Sylvia Ware v. Jackson County, MO

CourtCourt of Appeals for the Eighth Circuit
DecidedJuly 27, 1998
Docket97-1800
StatusPublished

This text of Sylvia Ware v. Jackson County, MO (Sylvia Ware v. Jackson County, MO) is published on Counsel Stack Legal Research, covering Court of Appeals for the Eighth Circuit primary law. Counsel Stack provides free access to over 12 million legal documents including statutes, case law, regulations, and constitutions.

Bluebook
Sylvia Ware v. Jackson County, MO, (8th Cir. 1998).

Opinion

United States Court of Appeals FOR THE EIGHTH CIRCUIT ___________

No. 97-1800 ___________

Sylvia Ware, * * Appellee, * * Appeal from the United States v. * District Court for the * Western District of Missouri Jackson County, Missouri, * * Appellant. * ___________

Submitted: November 17, 1997

Filed: July 27, 1998 ___________

Before RICHARD S. ARNOLD, Chief Judge,1 and McMILLIAN and WOLLMAN, Circuit Judges. ___________

McMILLIAN, Circuit Judge.

1 The Honorable Pasco M. Bowman succeeded the Honorable Richard S. Arnold as Chief Judge of the United States Court of Appeals for the Eighth Circuit at the close of business on April 17, 1998. Jackson County, Missouri (the County), appeals from a final order entered in the United States District Court2 for the Western District of Missouri in favor of inmate Sylvia Ware (Ware), following a jury verdict of $50,000 on her 42 U.S.C. § 1983 claim.3 Ware v. Jackson County, No. 95-0477-CV-W-BD (W.D. Mo. Feb. 19, 1997) (hereinafter “slip op.”). For reversal, the County argues that the evidence was insufficient as a matter of law to establish (1) a continuing, widespread, persistent pattern of unconstitutional conduct by county employees; (2) deliberate indifference by the County to a substantial risk of harm to Ware; and (3) a causal link between the County’s conduct and Ware’s injury. In addition, the County contends that the district court erred in omitting the words “continuing,” “widespread,” and “persistent” from the jury instruction on “pattern of unconstitutional conduct” and in instructing the jury that the Director of the Jackson County Department of Corrections (JCDC or “the jail”) is a final policymaker for the County. For the reasons discussed below, we affirm the order of the district court.

Jurisdiction

The district court had subject matter jurisdiction over this civil rights action under 28 U.S.C. § 1343. Jurisdiction on appeal is proper based upon 28 U.S.C. § 1291, and the notice of appeal was timely filed under Rule 4(a) of the Federal Rules of Appellate Procedure.

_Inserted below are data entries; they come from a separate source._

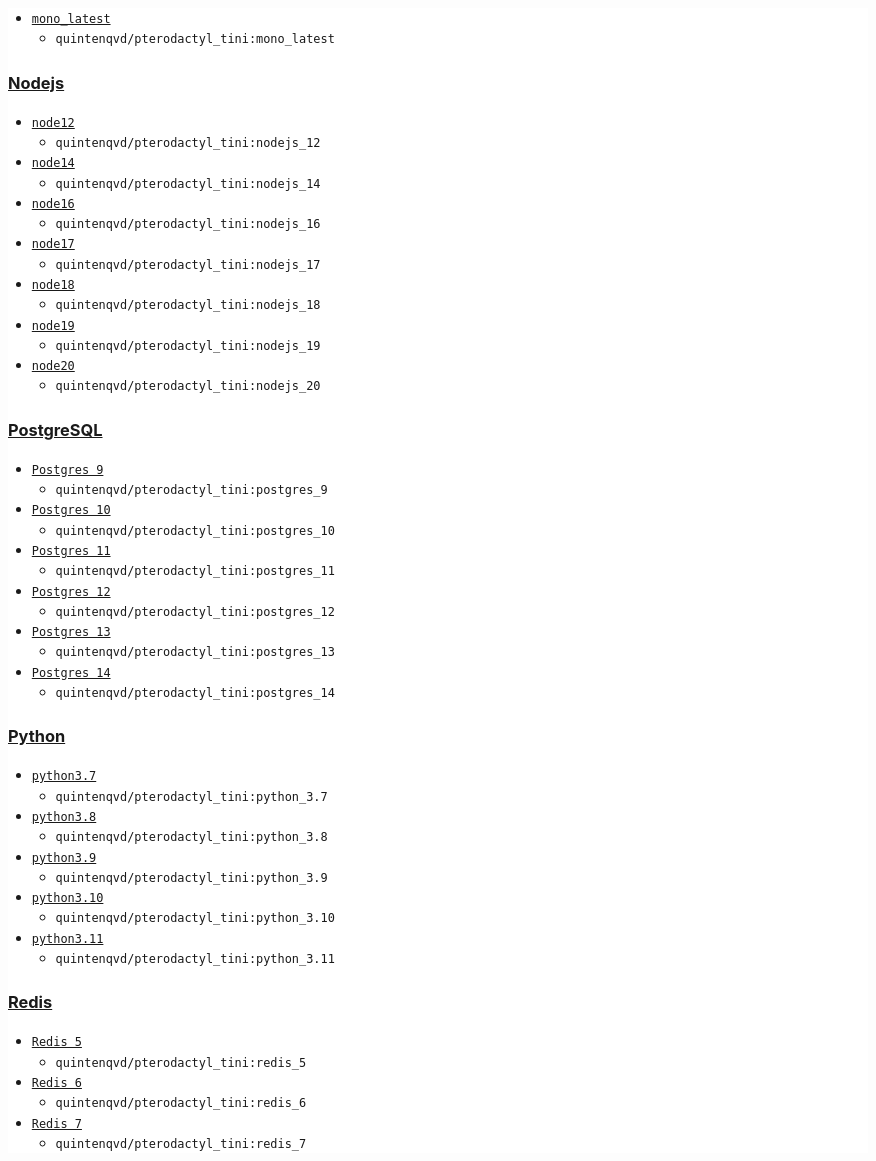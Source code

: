 * [`mono_latest`](/mono/latest)
  * `quintenqvd/pterodactyl_tini:mono_latest`

### [Nodejs](/nodejs)

* [`node12`](/nodejs/12)
  * `quintenqvd/pterodactyl_tini:nodejs_12`
* [`node14`](/nodejs/14)
  * `quintenqvd/pterodactyl_tini:nodejs_14`
* [`node16`](/nodejs/16)
  * `quintenqvd/pterodactyl_tini:nodejs_16`
* [`node17`](/nodejs/17)
  * `quintenqvd/pterodactyl_tini:nodejs_17`
* [`node18`](/nodejs/18)
  * `quintenqvd/pterodactyl_tini:nodejs_18`
* [`node19`](/nodejs/19)
  * `quintenqvd/pterodactyl_tini:nodejs_19`
* [`node20`](/nodejs/20)
  * `quintenqvd/pterodactyl_tini:nodejs_20`

### [PostgreSQL](/postgres)

  * [`Postgres 9`](/postgres/9)
    * `quintenqvd/pterodactyl_tini:postgres_9`
  * [`Postgres 10`](/postgres/10)
    * `quintenqvd/pterodactyl_tini:postgres_10`
  * [`Postgres 11`](/postgres/11)
    * `quintenqvd/pterodactyl_tini:postgres_11`
  * [`Postgres 12`](/postgres/12)
    * `quintenqvd/pterodactyl_tini:postgres_12`
  * [`Postgres 13`](/postgres/13)
    * `quintenqvd/pterodactyl_tini:postgres_13`
  * [`Postgres 14`](/postgres/14)
    * `quintenqvd/pterodactyl_tini:postgres_14`  

### [Python](/python)

* [`python3.7`](/python/3.7)
  * `quintenqvd/pterodactyl_tini:python_3.7`
* [`python3.8`](/python/3.8)
  * `quintenqvd/pterodactyl_tini:python_3.8`
* [`python3.9`](/python/3.9)
  * `quintenqvd/pterodactyl_tini:python_3.9`
* [`python3.10`](/python/3.10)
  * `quintenqvd/pterodactyl_tini:python_3.10`
* [`python3.11`](/python/3.11)
  * `quintenqvd/pterodactyl_tini:python_3.11`

### [Redis](/redis)

  * [`Redis 5`](/redis/5)
    * `quintenqvd/pterodactyl_tini:redis_5`
  * [`Redis 6`](/redis/6)
    * `quintenqvd/pterodactyl_tini:redis_6`
  * [`Redis 7`](/redis/7)
    * `quintenqvd/pterodactyl_tini:redis_7`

2 The Honorable Sarah W. Hays, United States Magistrate Judge for the Western District of Missouri. 3 In addition, the district court granted Ware’s motion for attorneys’ fees. The County does not contest this ruling as a separate issue on appeal. Nor does the County challenge the district court’s denial of its motion for a new trial.

-2- Facts

This case arises out of the rampant sexual misconduct of employees at the JCDC toward female inmates. Ware was an inmate at the JCDC in August 1993. At all relevant times, Megerman served as the director of the JCDC. In 1995 Ware brought a § 1983 action against the County, alleging that JCDC Corrections Officer (CO) John Toomer raped her in violation of the Eighth Amendment while she was a JCDC inmate. A jury returned a verdict of $50,000 in favor of Ware and against the County on May 10, 1996. The following underlying facts are stated in the light most favorable to the verdict and are largely derived from the order of the district court denying the County’s post-trial motion for judgment as a matter of law or, in the alternative, for a new trial. See slip op. at 4-6, 10-15, 18-20.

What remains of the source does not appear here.